BEGIN RECORD EXCERPTS

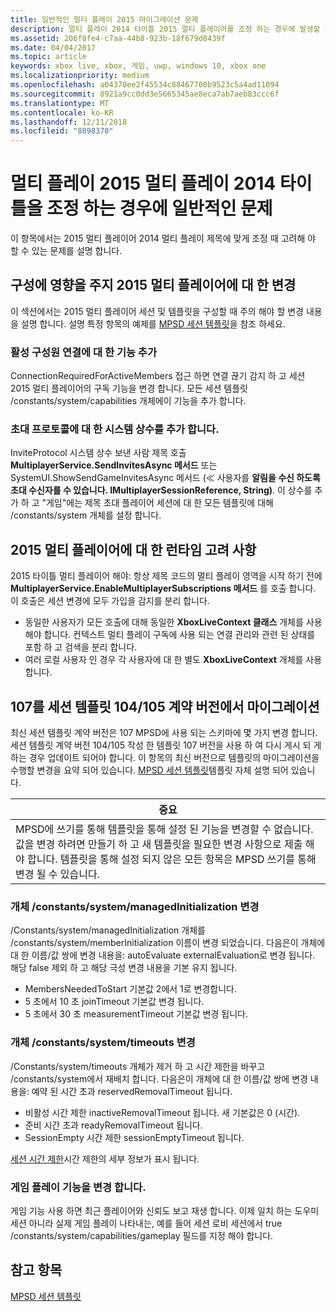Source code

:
 ```yaml
---
title: 일반적인 멀티 플레이 2015 마이그레이션 문제
description: 멀티 플레이 2014 타이틀 2015 멀티 플레이어를 조정 하는 경우에 발생할 수 있습니다 일반적인 문제에 알아봅니다.
ms.assetid: 206f8fe4-c7aa-44b8-923b-18f679d8439f
ms.date: 04/04/2017
ms.topic: article
keywords: xbox live, xbox, 게임, uwp, windows 10, xbox one
ms.localizationpriority: medium
ms.openlocfilehash: a04370ee2f45534c88467700b9523c5a4ad11094
ms.sourcegitcommit: 8921a9cc0dd3e5665345ae8eca7ab7aeb83ccc6f
ms.translationtype: MT
ms.contentlocale: ko-KR
ms.lasthandoff: 12/11/2018
ms.locfileid: "8898370"
---
```

# <a name="common-issues-when-adapting-your-multiplayer-2014-title-to-multiplayer-2015"></a>멀티 플레이 2015 멀티 플레이 2014 타이틀을 조정 하는 경우에 일반적인 문제

이 항목에서는 2015 멀티 플레이어 2014 멀티 플레이 제목에 맞게 조정 때 고려해 야 할 수 있는 문제를 설명 합니다.


## <a name="configuration-changes-to-make-for-2015-multiplayer"></a>구성에 영향을 주지 2015 멀티 플레이어에 대 한 변경

이 섹션에서는 2015 멀티 플레이어 세션 및 템플릿을 구성할 때 주의 해야 할 변경 내용을 설명 합니다. 설명 특정 항목의 예제를 [MPSD 세션 템플릿](multiplayer-session-directory.md)을 참조 하세요.

### <a name="add-a-capability-for-active-member-connection"></a>활성 구성원 연결에 대 한 기능 추가

ConnectionRequiredForActiveMembers 접근 하면 연결 끊기 감지 하 고 세션 2015 멀티 플레이어의 구독 기능을 변경 합니다. 모든 세션 템플릿 /constants/system/capabilities 개체에이 기능을 추가 합니다.


### <a name="add-a-system-constant-for-invite-protocol"></a>초대 프로토콜에 대 한 시스템 상수를 추가 합니다.

InviteProtocol 시스템 상수 보낸 사람 제목 호출 **MultiplayerService.SendInvitesAsync 메서드** 또는 SystemUI.ShowSendGameInvitesAsync 메서드 (≪ 사용자를 **알림을 수신 하도록 초대 수신자를 수 있습니다. IMultiplayerSessionReference, String)**. 이 상수를 추가 하 고 "게임"에는 제목 초대 플레이어 세션에 대 한 모든 템플릿에 대해 /constants/system 개체를 설정 합니다.


## <a name="runtime-considerations-for-2015-multiplayer"></a>2015 멀티 플레이어에 대 한 런타임 고려 사항

2015 타이틀 멀티 플레이어 해야: 항상 제목 코드의 멀티 플레이 영역을 시작 하기 전에 **MultiplayerService.EnableMultiplayerSubscriptions 메서드** 를 호출 합니다. 이 호출은 세션 변경에 모두 가입을 감지를 분리 합니다.
-   동일한 사용자가 모든 호출에 대해 동일한 **XboxLiveContext 클래스** 개체를 사용 해야 합니다. 컨텍스트 멀티 플레이 구독에 사용 되는 연결 관리와 관련 된 상태를 포함 하 고 검색을 분리 합니다.
-   여러 로컬 사용자 인 경우 각 사용자에 대 한 별도 **XboxLiveContext** 개체를 사용 합니다.


## <a name="migrating-a-session-template-from-contract-version-104105-to-107"></a>107를 세션 템플릿 104/105 계약 버전에서 마이그레이션

최신 세션 템플릿 계약 버전은 107 MPSD에 사용 되는 스키마에 몇 가지 변경 합니다. 세션 템플릿 계약 버전 104/105 작성 한 템플릿 107 버전을 사용 하 여 다시 게시 되 게 하는 경우 업데이트 되어야 합니다. 이 항목의 최신 버전으로 템플릿의 마이그레이션을 수행할 변경을 요약 되어 있습니다. [MPSD 세션 템플릿](multiplayer-session-directory.md)템플릿 자체 설명 되어 있습니다.

| 중요                                                                                                                                                                                                                                                      |
|-----------------------------------------------------------------------------------------------------------------------------------------------------------------------------------------------------------------------------------------------------------------------------|
| MPSD에 쓰기를 통해 템플릿을 통해 설정 된 기능을 변경할 수 없습니다. 값을 변경 하려면 만들기 하 고 새 템플릿을 필요한 변경 사항으로 제출 해야 합니다. 템플릿을 통해 설정 되지 않은 모든 항목은 MPSD 쓰기를 통해 변경 될 수 있습니다. |


### <a name="changes-to-the-constantssystemmanagedinitialization-object"></a>개체 /constants/system/managedInitialization 변경

/Constants/system/managedInitialization 개체를 /constants/system/memberInitialization 이름이 변경 되었습니다. 다음은이 개체에 대 한 이름/값 쌍에 변경 내용을: autoEvaluate externalEvaluation로 변경 됩니다. 해당 false 제외 하 고 해당 극성 변경 내용을 기본 유지 됩니다.
-   MembersNeededToStart 기본값 2에서 1로 변경합니다.
-   5 초에서 10 초 joinTimeout 기본값 변경 됩니다.
-   5 초에서 30 초 measurementTimeout 기본값 변경 됩니다.


### <a name="changes-to-the-constantssystemtimeouts-object"></a>개체 /constants/system/timeouts 변경

/Constants/system/timeouts 개체가 제거 하 고 시간 제한을 바꾸고 /constants/system에서 재배치 합니다. 다음은이 개체에 대 한 이름/값 쌍에 변경 내용을: 예약 된 시간 초과 reservedRemovalTimeout 됩니다.
-   비활성 시간 제한 inactiveRemovalTimeout 됩니다. 새 기본값은 0 (시간).
-   준비 시간 초과 readyRemovalTimeout 됩니다.
-   SessionEmpty 시간 제한 sessionEmptyTimeout 됩니다.

[세션 시간 제한](mpsd-session-details.md)시간 제한의 세부 정보가 표시 됩니다.


### <a name="change-to-the-game-play-capability"></a>게임 플레이 기능을 변경 합니다.

게임 기능 사용 하면 최근 플레이어와 신뢰도 보고 재생 합니다. 이제 일치 하는 도우미 세션 아니라 실제 게임 플레이 나타내는, 예를 들어 세션 로비 세션에서 true /constants/system/capabilities/gameplay 필드를 지정 해야 합니다.


## <a name="see-also"></a>참고 항목

[MPSD 세션 템플릿](mpsd-session-details.md)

END RECORD EXCERPTS

Would you copy every line of the entries that includes the word "timeouts"?

### <a name="changes-to-the-constantssystemtimeouts-object"></a>개체 /constants/system/timeouts 변경
/Constants/system/timeouts 개체가 제거 하 고 시간 제한을 바꾸고 /constants/system에서 재배치 합니다. 다음은이 개체에 대 한 이름/값 쌍에 변경 내용을: 예약 된 시간 초과 reservedRemovalTimeout 됩니다.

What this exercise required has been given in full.